-- Work request --
Copy all lines below that use the word "messages".

-- Saved entries --

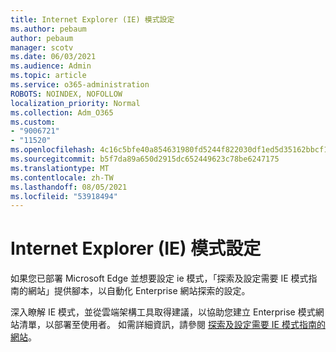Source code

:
```yaml
---
title: Internet Explorer (IE) 模式設定
ms.author: pebaum
author: pebaum
manager: scotv
ms.date: 06/03/2021
ms.audience: Admin
ms.topic: article
ms.service: o365-administration
ROBOTS: NOINDEX, NOFOLLOW
localization_priority: Normal
ms.collection: Adm_O365
ms.custom:
- "9006721"
- "11520"
ms.openlocfilehash: 4c16c5bfe40a854631980fd5244f822030df1ed5d35162bbcf19e4e989610ce3
ms.sourcegitcommit: b5f7da89a650d2915dc652449623c78be6247175
ms.translationtype: MT
ms.contentlocale: zh-TW
ms.lasthandoff: 08/05/2021
ms.locfileid: "53918494"
---
```

# <a name="internet-explorer-ie-mode-configuration"></a>Internet Explorer (IE) 模式設定

如果您已部署 Microsoft Edge 並想要設定 ie 模式，「探索及設定需要 IE 模式指南的網站」提供腳本，以自動化 Enterprise 網站探索的設定。 

深入瞭解 IE 模式，並從雲端架構工具取得建議，以協助您建立 Enterprise 模式網站清單，以部署至使用者。 如需詳細資訊，請參閱 [探索及設定需要 IE 模式指南的網站](https://admin.microsoft.com/AdminPortal/Home?#/modernonboarding/configureiemode)。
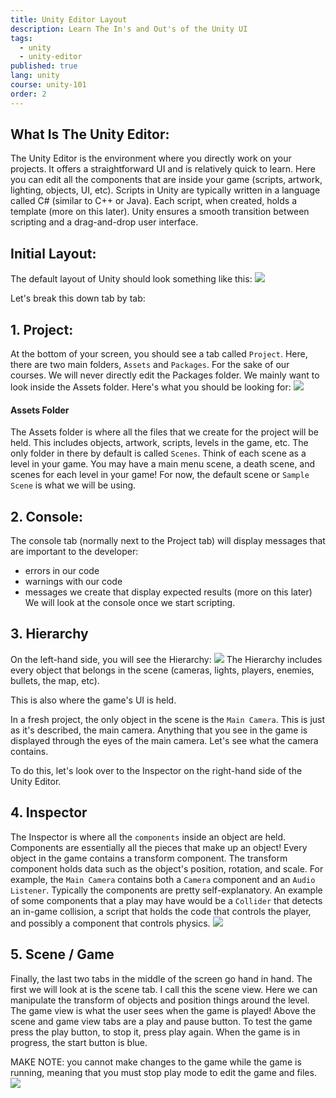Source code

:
 ```yaml
---
title: Unity Editor Layout
description: Learn The In's and Out's of the Unity UI
tags:
  - unity
  - unity-editor
published: true
lang: unity
course: unity-101
order: 2
---
```


## What Is The Unity Editor:
The Unity Editor is the environment where you directly work on your projects. It offers a straightforward UI and is relatively quick to learn. Here you can edit all the components that are inside your game (scripts, artwork, lighting, objects, UI, etc). Scripts in Unity are typically written in a language called C# (similar to C++ or Java). Each script, when created, holds a template (more on this later). Unity ensures a smooth transition between scripting and a drag-and-drop user interface.

## Initial Layout:
The default layout of Unity should look something like this:
![](/imgs/unity/unity-101/BlankEditor.webp)

Let's break this down tab by tab:

## 1. Project:
At the bottom of your screen, you should see a tab called `Project`. Here, there are two main folders, `Assets` and `Packages`. For the sake of our courses. We will never directly edit the Packages folder. We mainly want to look inside the Assets folder.
Here's what you should be looking for:
![](/imgs/unity/unity-101/ProjectFolder.webp)
#### Assets Folder
The Assets folder is where all the files that we create for the project will be held. This includes objects, artwork, scripts, levels in the game, etc. The only folder in there by default is called `Scenes`. Think of each scene as a level in your game. You may have a main menu scene, a death scene, and scenes for each level in your game! For now, the default scene or `Sample Scene` is what we will be using.

## 2. Console:
The console tab (normally next to the Project tab) will display messages that are important to the developer:
- errors in our code
- warnings with our code
- messages we create that display expected results (more on this later)
We will look at the console once we start scripting.

## 3. Hierarchy
On the left-hand side, you will see the Hierarchy:
![](/imgs/unity/unity-101/Hierarchy.webp)
The Hierarchy includes every object that belongs in the scene (cameras, lights, players, enemies, bullets, the map, etc).

This is also where the game's UI is held.

In a fresh project, the only object in the scene is the `Main Camera`. This is just as it's described, the main camera. Anything that you see in the game is displayed through the eyes of the main camera. Let's see what the camera contains.

To do this, let's look over to the Inspector on the right-hand side of the Unity Editor.


## 4. Inspector
The Inspector is where all the `components` inside an object are held. Components are essentially all the pieces that make up an object! Every object in the game contains a transform component. The transform component holds data such as the object's position, rotation, and scale. For example, the `Main Camera` contains both a `Camera` component and an `Audio Listener`. Typically the components are pretty self-explanatory. An example of some components that a play may have would be a `Collider` that detects an in-game collision, a script that holds the code that controls the player, and possibly a component that controls physics.
![](/imgs/unity/unity-101/Inspector.webp)

## 5. Scene / Game
Finally, the last two tabs in the middle of the screen go hand in hand. The first we will look at is the scene tab. I call this the scene view. Here we can manipulate the transform of objects and position things around the level. The game view is what the user sees when the game is played! Above the scene and game view tabs are a play and pause button. To test the game press the play button, to stop it, press play again. When the game is in progress, the start button is blue.

MAKE NOTE: you cannot make changes to the game while the game is running, meaning that you must stop play mode to edit the game and files.
![](/imgs/unity/unity-101/MainWindow.webp)
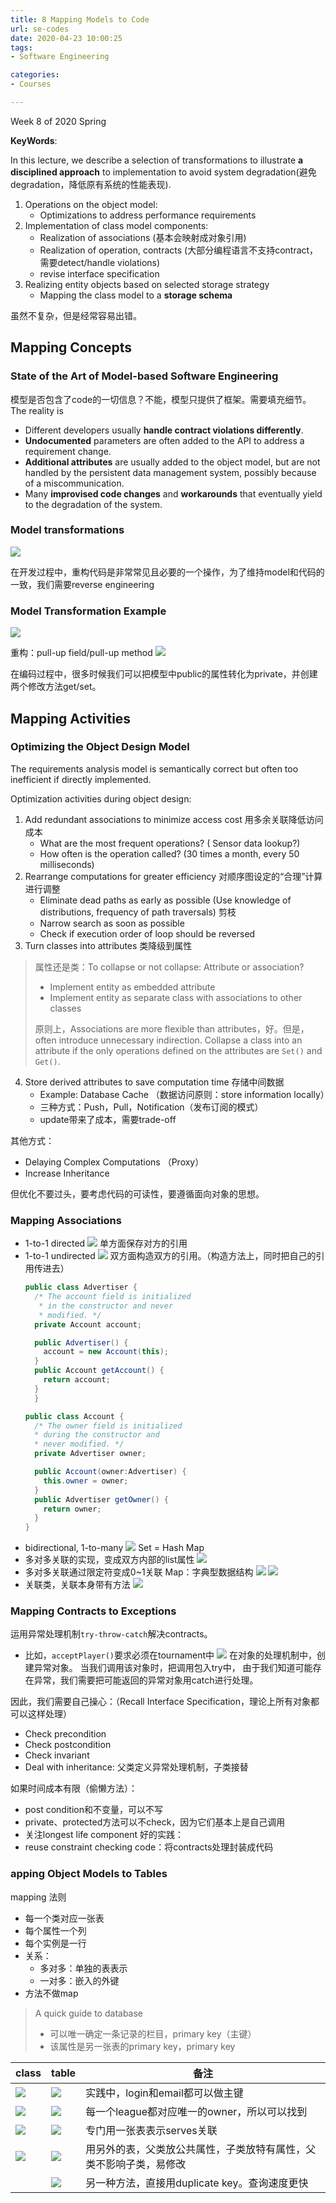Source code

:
 ```yaml
---
title: 8 Mapping Models to Code
url: se-codes
date: 2020-04-23 10:00:25
tags: 
- Software Engineering

categories: 
- Courses

---
```


Week 8 of 2020 Spring

**KeyWords**: 

<!--more-->



In this lecture, we describe a selection of transformations to illustrate **a disciplined approach** to implementation to avoid system degradation(避免degradation，降低原有系统的性能表现). 
1. Operations on the object model: 
   - Optimizations to address performance requirements
2. Implementation of class model components: 
   - Realization of associations (基本会映射成对象引用)
   - Realization of operation, contracts (大部分编程语言不支持contract，需要detect/handle violations)
   - revise interface specification
3. Realizing entity objects based on selected storage strategy
   - Mapping the class model to a **storage schema**

虽然不复杂，但是经常容易出错。

## Mapping Concepts

### State of the Art of Model-based Software Engineering

模型是否包含了code的一切信息？不能，模型只提供了框架。需要填充细节。The reality is

- Different developers usually **handle contract violations differently**. 
- **Undocumented** parameters are  often added to the API to address a requirement change. 
- **Additional attributes** are usually added to the object model, but are not handled by the persistent data management system, possibly because of a miscommunication. 
- Many **improvised code changes** and **workarounds** that eventually yield to the degradation of the system.

### Model transformations


![](./img/04-23-10-16-58.png)

在开发过程中，重构代码是非常常见且必要的一个操作，为了维持model和代码的一致，我们需要reverse engineering

### Model Transformation Example
![](./img/04-23-10-25-40.png)

重构：pull-up field/pull-up method
![](./img/04-23-10-25-21.png)

在编码过程中，很多时候我们可以把模型中public的属性转化为private，并创建两个修改方法get/set。


## Mapping Activities

### Optimizing the Object Design Model

The requirements analysis model is semantically correct but often too inefficient if directly implemented.

Optimization activities during object design:
1. Add redundant associations to minimize access cost 用多余关联降低访问成本
   - What are the most frequent operations? ( Sensor data lookup?)
   - How often is the operation called? (30 times a month, every 50 milliseconds)
2. Rearrange computations for greater efficiency 对顺序图设定的“合理”计算进行调整
   - Eliminate dead paths as early as possible (Use knowledge of distributions, frequency of path traversals) 剪枝
   - Narrow search as soon as possible 
   - Check if execution order of loop should be reversed
3. Turn classes into attributes 类降级到属性
> 属性还是类：To collapse or not collapse: Attribute or association?
> - Implement entity as embedded attribute
> - Implement entity as separate class with associations to other classes 
> 
> 原则上，Associations are more flexible than attributes，好。但是，often introduce unnecessary indirection. 
> Collapse a class into an attribute if the only operations defined on the attributes are `Set()` and `Get()`.

4. Store derived attributes to save computation time 存储中间数据
   - Example: Database Cache （数据访问原则：store information locally）
   - 三种方式：Push，Pull，Notification（发布订阅的模式）
   - update带来了成本，需要trade-off

其他方式：
- Delaying Complex Computations （Proxy）
- Increase Inheritance

但优化不要过头，要考虑代码的可读性，要遵循面向对象的思想。


### Mapping Associations

- 1-to-1 directed
  ![](./img/04-23-11-02-30.png)
  单方面保存对方的引用
- 1-to-1 undirected
  ![](./img/04-23-11-03-19.png)
  双方面构造双方的引用。（构造方法上，同时把自己的引用传进去）
  ```java
  public class Advertiser {
    /* The account field is initialized
	 * in the constructor and never
	 * modified. */
    private Account account;

    public Advertiser() {
      account = new Account(this);
    }
    public Account getAccount() {
      return account;
    }
    }

  public class Account {
    /* The owner field is initialized
    * during the constructor and
    * never modified. */
    private Advertiser owner;

    public Account(owner:Advertiser) {
      this.owner = owner;
    }
    public Advertiser getOwner() {
      return owner;
    }
  }
  ```
- bidirectional, 1-to-many
  ![](./img/04-23-11-06-45.png)
  Set = Hash Map
- 多对多关联的实现，变成双方内部的list属性
  ![](./img/04-23-11-07-58.png)
- 多对多关联通过限定符变成0~1关联
  Map：字典型数据结构
  ![](./img/04-23-11-09-23.png)
  ![](./img/04-23-11-09-53.png)
- 关联类，关联本身带有方法
  ![](./img/04-23-11-11-09.png)
  

### Mapping Contracts to Exceptions

运用异常处理机制`try-throw-catch`解决contracts。
- 比如，`acceptPlayer()`要求必须在tournament中
  ![](./img/04-23-11-13-41.png)
  在对象的处理机制中，创建异常对象。
  当我们调用该对象时，把调用包入try中，
  由于我们知道可能存在异常，我们需要把可能返回的异常对象用catch进行处理。

因此，我们需要自己操心：（Recall Interface Specification，理论上所有对象都可以这样处理）
- Check precondition
- Check postcondition
- Check invariant
- Deal with inheritance: 父类定义异常处理机制，子类接替

如果时间成本有限（偷懒方法）：
- post condition和不变量，可以不写
- private、protected方法可以不check，因为它们基本上是自己调用
- 关注longest life component
好的实践：
- reuse constraint checking code：将contracts处理封装成代码

### apping Object Models to Tables

mapping 法则
- 每一个类对应一张表
- 每个属性一个列
- 每个实例是一行
- 关系：
  - 多对多：单独的表表示
  - 一对多：嵌入的外键
- 方法不做map

> A quick guide to database
> - 可以唯一确定一条记录的栏目，primary key（主键）
> - 该属性是另一张表的primary key，primary key


| class | table | 备注 |
| --- | --- | -- |
| ![](./img/04-23-11-22-03.png)  | ![](./img/04-23-11-22-15.png) | 实践中，login和email都可以做主键 |
| ![](./img/04-23-11-25-40.png) | ![](./img/04-23-11-25-56.png) | 每一个league都对应唯一的owner，所以可以找到 |
| ![](./img/04-23-11-28-08.png) | ![](./img/04-23-11-28-22.png) | 专门用一张表表示serves关联 |
| ![](./img/04-23-11-30-11.png) | ![](./img/04-23-11-30-19.png) | 用另外的表，父类放公共属性，子类放特有属性，父类不影响子类，易修改 |
| | ![](./img/04-23-11-31-30.png) | 另一种方法，直接用duplicate key。查询速度更快|





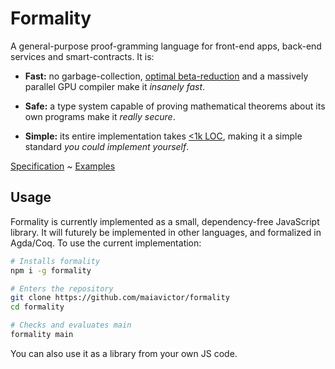 # Formality

A general-purpose proof-gramming language for front-end apps, back-end services and smart-contracts. It is:

- **Fast:** no garbage-collection, [optimal beta-reduction](https://medium.com/@maiavictor/solving-the-mystery-behind-abstract-algorithms-magical-optimizations-144225164b07) and a massively parallel GPU compiler make it *insanely fast*.

- **Safe:** a type system capable of proving mathematical theorems about its own programs make it *really secure*.

- **Simple:** its entire implementation takes [<1k LOC](javascript/formality.js), making it a simple standard *you could implement yourself*.

[Specification](spec.md) ~ [Examples](main.js)

## Usage
<a name="usage"/>

Formality is currently implemented as a small, dependency-free JavaScript library. It will futurely be implemented in other languages, and formalized in Agda/Coq. To use the current implementation:

```bash
# Installs formality
npm i -g formality

# Enters the repository
git clone https://github.com/maiavictor/formality
cd formality

# Checks and evaluates main
formality main
```

You can also use it as a library from your own JS code.
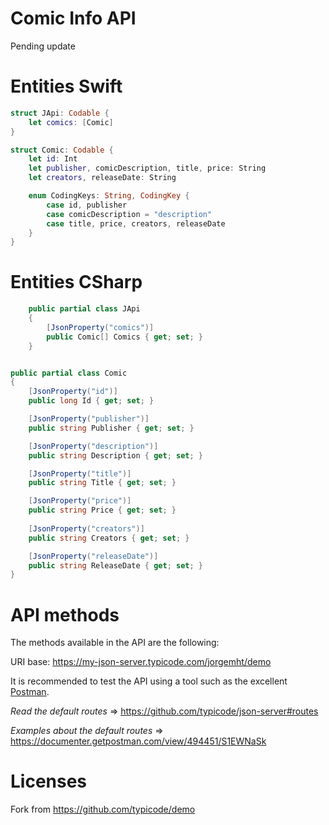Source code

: # Comic Info API

Pending update

# Entities Swift


``` swift
struct JApi: Codable {
    let comics: [Comic]
}
``` 

``` swift
struct Comic: Codable {
    let id: Int
    let publisher, comicDescription, title, price: String
    let creators, releaseDate: String

    enum CodingKeys: String, CodingKey {
        case id, publisher
        case comicDescription = "description"
        case title, price, creators, releaseDate
    }
}
```
# Entities CSharp

``` csharp
    public partial class JApi
    {
        [JsonProperty("comics")]
        public Comic[] Comics { get; set; }
    }
```

``` csharp

public partial class Comic
{
    [JsonProperty("id")]
    public long Id { get; set; }

    [JsonProperty("publisher")]
    public string Publisher { get; set; }

    [JsonProperty("description")]
    public string Description { get; set; }

    [JsonProperty("title")]
    public string Title { get; set; }

    [JsonProperty("price")]
    public string Price { get; set; }
 
    [JsonProperty("creators")]
    public string Creators { get; set; }

    [JsonProperty("releaseDate")]
    public string ReleaseDate { get; set; }
}
```

# API methods

The methods available in the API are the following:

URI base: https://my-json-server.typicode.com/jorgemht/demo

It is recommended to test the API using a tool such as the excellent [Postman](https://www.getpostman.com/).

*Read the default routes* => https://github.com/typicode/json-server#routes

*Examples about the default routes* => https://documenter.getpostman.com/view/494451/S1EWNaSk

# Licenses

Fork from https://github.com/typicode/demo

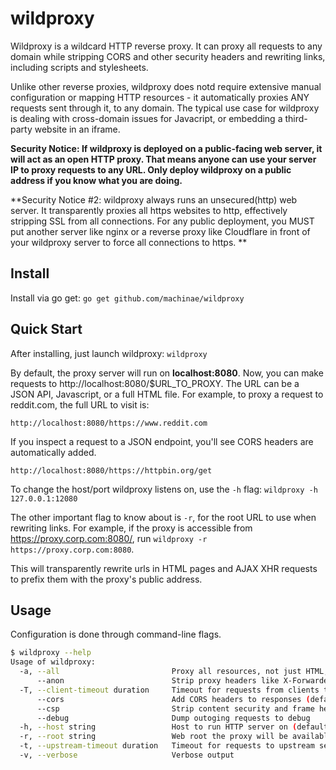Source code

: # wildproxy
Wildproxy is a wildcard HTTP reverse proxy. It can proxy all requests to any
domain while stripping CORS and other security headers and rewriting
links, including scripts and stylesheets.

Unlike other reverse proxies, wildproxy does notd require extensive manual
configuration or mapping HTTP resources - it automatically proxies ANY requests
sent through it, to any domain. The typical use case for wildproxy is dealing
with cross-domain issues for Javacript, or embedding a third-party website in an
iframe.

**Security Notice: If wildproxy is deployed on a public-facing web server, it
will act as an open HTTP proxy. That means anyone can use your server IP to proxy
requests to any URL. Only deploy wildproxy on a public address if you know what
you are doing.**

**Security Notice #2: wildproxy always runs an unsecured(http) web server.
It transparently proxies all https websites to http, effectively stripping SSL from all connections.
For any public deployment, you MUST put another server like nginx or a reverse proxy like Cloudflare in front of your wildproxy server to force all connections to https. **

## Install
Install via go get:
`go get github.com/machinae/wildproxy`

## Quick Start
After installing, just launch wildproxy:
`wildproxy`

By default, the proxy server will run on **localhost:8080**. Now, you can make
requests to http://localhost:8080/$URL_TO_PROXY. The URL can be a JSON API,
Javascript, or a full HTML file. For example, to proxy a request to reddit.com,
the full URL to visit is:

`http://localhost:8080/https://www.reddit.com`

If you inspect a request to a JSON endpoint, you'll see CORS headers are
automatically added.


`http://localhost:8080/https://httpbin.org/get`


To change the host/port wildproxy listens on, use the `-h` flag:
`wildproxy -h 127.0.0.1:12080`

The other important flag to know about is `-r`, for the root URL to use when
rewriting links. For example, if the proxy is accessible from
https://proxy.corp.com:8080/, run `wildproxy -r https://proxy.corp.com:8080`.

This will transparently rewrite urls in HTML pages and AJAX XHR requests to
prefix them with the proxy's public address.


## Usage
Configuration is done through command-line flags.

```sh
$ wildproxy --help
Usage of wildproxy:
  -a, --all                         Proxy all resources, not just HTML, scripts and stylesheets
      --anon                        Strip proxy headers like X-Forwarded-For that leak user data
  -T, --client-timeout duration     Timeout for requests from clients to this server (default 1m0s)
      --cors                        Add CORS headers to responses (default true)
      --csp                         Strip content security and frame headers from responses (default true)
      --debug                       Dump outoging requests to debug
  -h, --host string                 Host to run HTTP server on (default ":8080")
  -r, --root string                 Web root the proxy will be available at, prepended to all URLs
  -t, --upstream-timeout duration   Timeout for requests to upstream servers (default 1m0s)
  -v, --verbose                     Verbose output

```
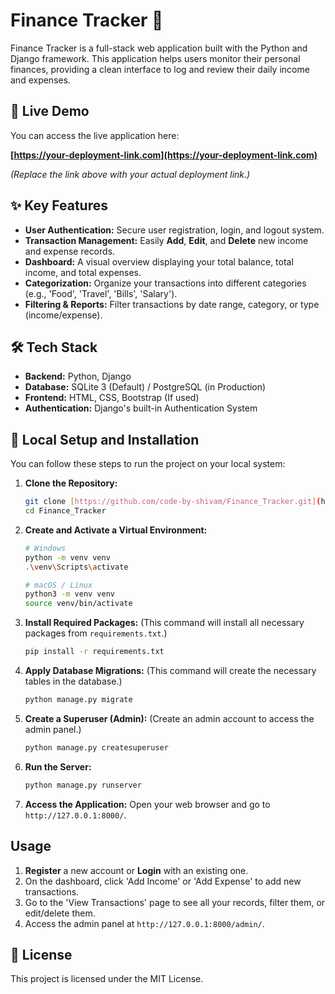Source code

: # Finance Tracker 💸

Finance Tracker is a full-stack web application built with the Python and Django framework. This application helps users monitor their personal finances, providing a clean interface to log and review their daily income and expenses.

## 🚀 Live Demo

You can access the live application here:

**[https://your-deployment-link.com](https://your-deployment-link.com)**

*(Replace the link above with your actual deployment link.)*



## ✨ Key Features

* **User Authentication:** Secure user registration, login, and logout system.
* **Transaction Management:** Easily **Add**, **Edit**, and **Delete** new income and expense records.
* **Dashboard:** A visual overview displaying your total balance, total income, and total expenses.
* **Categorization:** Organize your transactions into different categories (e.g., 'Food', 'Travel', 'Bills', 'Salary').
* **Filtering & Reports:** Filter transactions by date range, category, or type (income/expense).

## 🛠️ Tech Stack

* **Backend:** Python, Django
* **Database:** SQLite 3 (Default) / PostgreSQL (in Production)
* **Frontend:** HTML, CSS, Bootstrap (If used)
* **Authentication:** Django's built-in Authentication System

## 🚀 Local Setup and Installation

You can follow these steps to run the project on your local system:

1.  **Clone the Repository:**
    ```bash
    git clone [https://github.com/code-by-shivam/Finance_Tracker.git](https://github.com/code-by-shivam/Finance_Tracker.git)
    cd Finance_Tracker
    ```

2.  **Create and Activate a Virtual Environment:**
    ```bash
    # Windows
    python -m venv venv
    .\venv\Scripts\activate
    
    # macOS / Linux
    python3 -m venv venv
    source venv/bin/activate
    ```

3.  **Install Required Packages:**
    (This command will install all necessary packages from `requirements.txt`.)
    ```bash
    pip install -r requirements.txt
    ```

4.  **Apply Database Migrations:**
    (This command will create the necessary tables in the database.)
    ```bash
    python manage.py migrate
    ```

5.  **Create a Superuser (Admin):**
    (Create an admin account to access the admin panel.)
    ```bash
    python manage.py createsuperuser
    ```

6.  **Run the Server:**
    ```bash
    python manage.py runserver
    ```

7.  **Access the Application:**
    Open your web browser and go to `http://127.0.0.1:8000/`.

## Usage

1.  **Register** a new account or **Login** with an existing one.
2.  On the dashboard, click 'Add Income' or 'Add Expense' to add new transactions.
3.  Go to the 'View Transactions' page to see all your records, filter them, or edit/delete them.
4.  Access the admin panel at `http://127.0.0.1:8000/admin/`.

## 📄 License

This project is licensed under the MIT License.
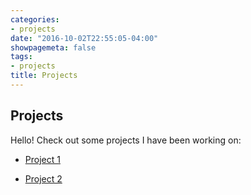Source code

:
 ```yaml
---
categories:
- projects
date: "2016-10-02T22:55:05-04:00"
showpagemeta: false
tags:
- projects
title: Projects
---
```

## Projects 

Hello! Check out some projects I have been working on:

- [Project 1](/Project1/)

- [Project 2](/Project2/)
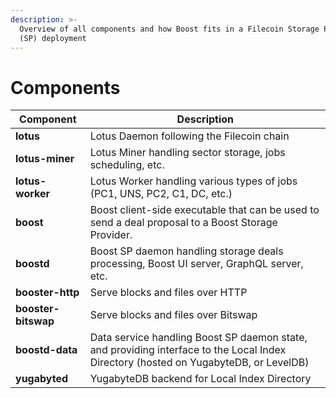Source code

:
 ```yaml
---
description: >-
  Overview of all components and how Boost fits in a Filecoin Storage Provider
  (SP) deployment
---
```


# Components

| Component           | Description                                                                                                                          |
| ------------------- | ------------------------------------------------------------------------------------------------------------------------------------ |
| **lotus**           | Lotus Daemon following the Filecoin chain                                                                                            |
| **lotus-miner**     | Lotus Miner handling sector storage, jobs scheduling, etc.                                                                           |
| **lotus-worker**    | Lotus Worker handling various types of jobs (PC1, UNS, PC2, C1, DC, etc.)                                                            |
| **boost**           | Boost client-side executable that can be used to send a deal proposal to a Boost Storage Provider.                                   |
| **boostd**          | Boost SP daemon handling storage deals processing, Boost UI server, GraphQL server, etc.                                             |
| **booster-http**    | Serve blocks and files over HTTP                                                                                                     |
| **booster-bitswap** | Serve blocks and files over Bitswap                                                                                                  |
| **boostd-data**     | Data service handling Boost SP daemon state, and providing interface to the Local Index Directory (hosted on YugabyteDB, or LevelDB) |
| **yugabyted**       | YugabyteDB backend for Local Index Directory                                                                                         |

-- Solution for this task --
The console tab (normally next to the Project tab) will display messages that are important to the developer:
- messages we create that display expected results (more on this later)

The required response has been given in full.